[Data entries]
-=-=-=-=-

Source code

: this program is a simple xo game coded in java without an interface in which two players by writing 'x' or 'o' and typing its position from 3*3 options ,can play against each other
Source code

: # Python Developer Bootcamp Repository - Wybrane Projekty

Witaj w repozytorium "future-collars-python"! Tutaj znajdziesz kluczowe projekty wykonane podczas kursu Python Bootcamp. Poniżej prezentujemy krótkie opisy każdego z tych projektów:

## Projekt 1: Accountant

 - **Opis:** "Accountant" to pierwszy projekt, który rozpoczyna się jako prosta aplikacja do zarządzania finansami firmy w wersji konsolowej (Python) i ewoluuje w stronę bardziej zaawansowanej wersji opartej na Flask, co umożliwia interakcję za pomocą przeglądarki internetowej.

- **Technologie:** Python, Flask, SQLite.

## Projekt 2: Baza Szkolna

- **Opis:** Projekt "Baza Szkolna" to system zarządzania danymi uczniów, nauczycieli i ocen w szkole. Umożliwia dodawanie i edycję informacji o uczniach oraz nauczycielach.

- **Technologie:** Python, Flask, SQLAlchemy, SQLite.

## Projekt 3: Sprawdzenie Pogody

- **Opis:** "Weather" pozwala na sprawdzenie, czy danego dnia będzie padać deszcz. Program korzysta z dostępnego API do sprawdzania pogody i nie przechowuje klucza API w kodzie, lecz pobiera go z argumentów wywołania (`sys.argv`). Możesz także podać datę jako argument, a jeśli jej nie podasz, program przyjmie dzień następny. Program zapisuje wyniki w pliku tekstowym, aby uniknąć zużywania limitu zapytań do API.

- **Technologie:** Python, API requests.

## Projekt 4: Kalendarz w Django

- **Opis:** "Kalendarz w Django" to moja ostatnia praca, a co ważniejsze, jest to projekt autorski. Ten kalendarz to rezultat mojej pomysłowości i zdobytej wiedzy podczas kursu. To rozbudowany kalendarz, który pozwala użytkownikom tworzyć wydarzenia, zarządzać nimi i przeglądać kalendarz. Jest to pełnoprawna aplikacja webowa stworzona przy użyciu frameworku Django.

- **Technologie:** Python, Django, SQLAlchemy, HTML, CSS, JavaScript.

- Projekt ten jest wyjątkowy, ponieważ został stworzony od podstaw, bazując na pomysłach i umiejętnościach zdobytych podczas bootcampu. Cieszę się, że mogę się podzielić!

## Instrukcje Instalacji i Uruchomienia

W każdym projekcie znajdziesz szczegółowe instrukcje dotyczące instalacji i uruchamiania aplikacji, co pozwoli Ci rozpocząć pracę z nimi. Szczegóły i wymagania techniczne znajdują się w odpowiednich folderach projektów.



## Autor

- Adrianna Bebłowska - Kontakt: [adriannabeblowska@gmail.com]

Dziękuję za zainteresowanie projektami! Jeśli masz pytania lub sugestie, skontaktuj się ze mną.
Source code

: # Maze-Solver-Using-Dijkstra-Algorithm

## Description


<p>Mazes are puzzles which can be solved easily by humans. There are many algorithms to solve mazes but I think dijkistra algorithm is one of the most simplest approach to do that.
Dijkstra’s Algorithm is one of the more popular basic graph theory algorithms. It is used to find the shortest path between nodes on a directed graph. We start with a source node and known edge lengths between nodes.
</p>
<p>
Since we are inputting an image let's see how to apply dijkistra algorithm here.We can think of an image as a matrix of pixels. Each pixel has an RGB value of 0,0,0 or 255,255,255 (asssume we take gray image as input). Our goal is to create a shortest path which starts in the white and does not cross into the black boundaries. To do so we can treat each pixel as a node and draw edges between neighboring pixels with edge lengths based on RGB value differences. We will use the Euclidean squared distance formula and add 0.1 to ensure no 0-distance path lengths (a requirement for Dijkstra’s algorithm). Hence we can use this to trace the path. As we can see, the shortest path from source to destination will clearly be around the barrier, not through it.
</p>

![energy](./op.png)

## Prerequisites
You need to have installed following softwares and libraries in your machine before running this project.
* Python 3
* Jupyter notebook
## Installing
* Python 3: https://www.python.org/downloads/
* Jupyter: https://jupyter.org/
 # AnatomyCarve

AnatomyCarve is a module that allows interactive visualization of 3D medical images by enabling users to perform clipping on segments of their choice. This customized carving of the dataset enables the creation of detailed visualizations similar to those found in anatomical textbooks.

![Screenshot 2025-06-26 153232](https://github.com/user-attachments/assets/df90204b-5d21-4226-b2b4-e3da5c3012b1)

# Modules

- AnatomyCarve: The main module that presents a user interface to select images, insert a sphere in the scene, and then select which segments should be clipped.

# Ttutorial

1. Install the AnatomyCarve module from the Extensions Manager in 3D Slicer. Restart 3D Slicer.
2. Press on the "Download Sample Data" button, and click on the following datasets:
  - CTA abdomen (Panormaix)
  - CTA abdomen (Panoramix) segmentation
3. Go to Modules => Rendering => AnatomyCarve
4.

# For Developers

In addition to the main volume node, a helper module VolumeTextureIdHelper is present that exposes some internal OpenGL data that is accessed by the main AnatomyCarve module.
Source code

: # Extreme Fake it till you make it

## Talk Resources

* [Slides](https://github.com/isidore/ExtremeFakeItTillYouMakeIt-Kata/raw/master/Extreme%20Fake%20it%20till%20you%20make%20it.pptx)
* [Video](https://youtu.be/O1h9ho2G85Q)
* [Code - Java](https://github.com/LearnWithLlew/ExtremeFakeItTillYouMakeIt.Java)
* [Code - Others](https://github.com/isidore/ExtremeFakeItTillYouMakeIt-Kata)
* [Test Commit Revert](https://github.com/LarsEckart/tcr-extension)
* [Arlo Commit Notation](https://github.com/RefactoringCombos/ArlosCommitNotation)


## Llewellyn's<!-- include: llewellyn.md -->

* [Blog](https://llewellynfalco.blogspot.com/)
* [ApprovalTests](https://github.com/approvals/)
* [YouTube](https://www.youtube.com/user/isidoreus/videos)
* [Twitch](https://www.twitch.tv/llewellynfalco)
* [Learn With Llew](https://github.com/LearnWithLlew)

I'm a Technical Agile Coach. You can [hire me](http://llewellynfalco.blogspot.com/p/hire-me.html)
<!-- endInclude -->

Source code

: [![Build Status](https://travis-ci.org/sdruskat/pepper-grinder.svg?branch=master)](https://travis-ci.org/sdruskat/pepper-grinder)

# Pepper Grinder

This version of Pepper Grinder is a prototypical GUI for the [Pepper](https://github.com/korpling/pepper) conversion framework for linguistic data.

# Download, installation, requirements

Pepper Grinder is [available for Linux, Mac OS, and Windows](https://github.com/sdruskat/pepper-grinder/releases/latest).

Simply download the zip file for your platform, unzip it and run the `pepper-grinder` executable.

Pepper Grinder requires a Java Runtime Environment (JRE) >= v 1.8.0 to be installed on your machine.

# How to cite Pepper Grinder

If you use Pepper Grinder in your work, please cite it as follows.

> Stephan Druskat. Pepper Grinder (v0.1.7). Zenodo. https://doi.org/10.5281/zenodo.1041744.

-=-=-=-=-

> _Activity_:
Taking the entries above, write out exactly the lines starting with the line containing "I'm a Technical" and going on through the line containing "# Pepper Grinder", both included, and nothing else.

> _Answer to the exercise_:
I'm a Technical Agile Coach. You can [hire me](http://llewellynfalco.blogspot.com/p/hire-me.html)
<!-- endInclude -->

Source code

: [![Build Status](https://travis-ci.org/sdruskat/pepper-grinder.svg?branch=master)](https://travis-ci.org/sdruskat/pepper-grinder)

# Pepper Grinder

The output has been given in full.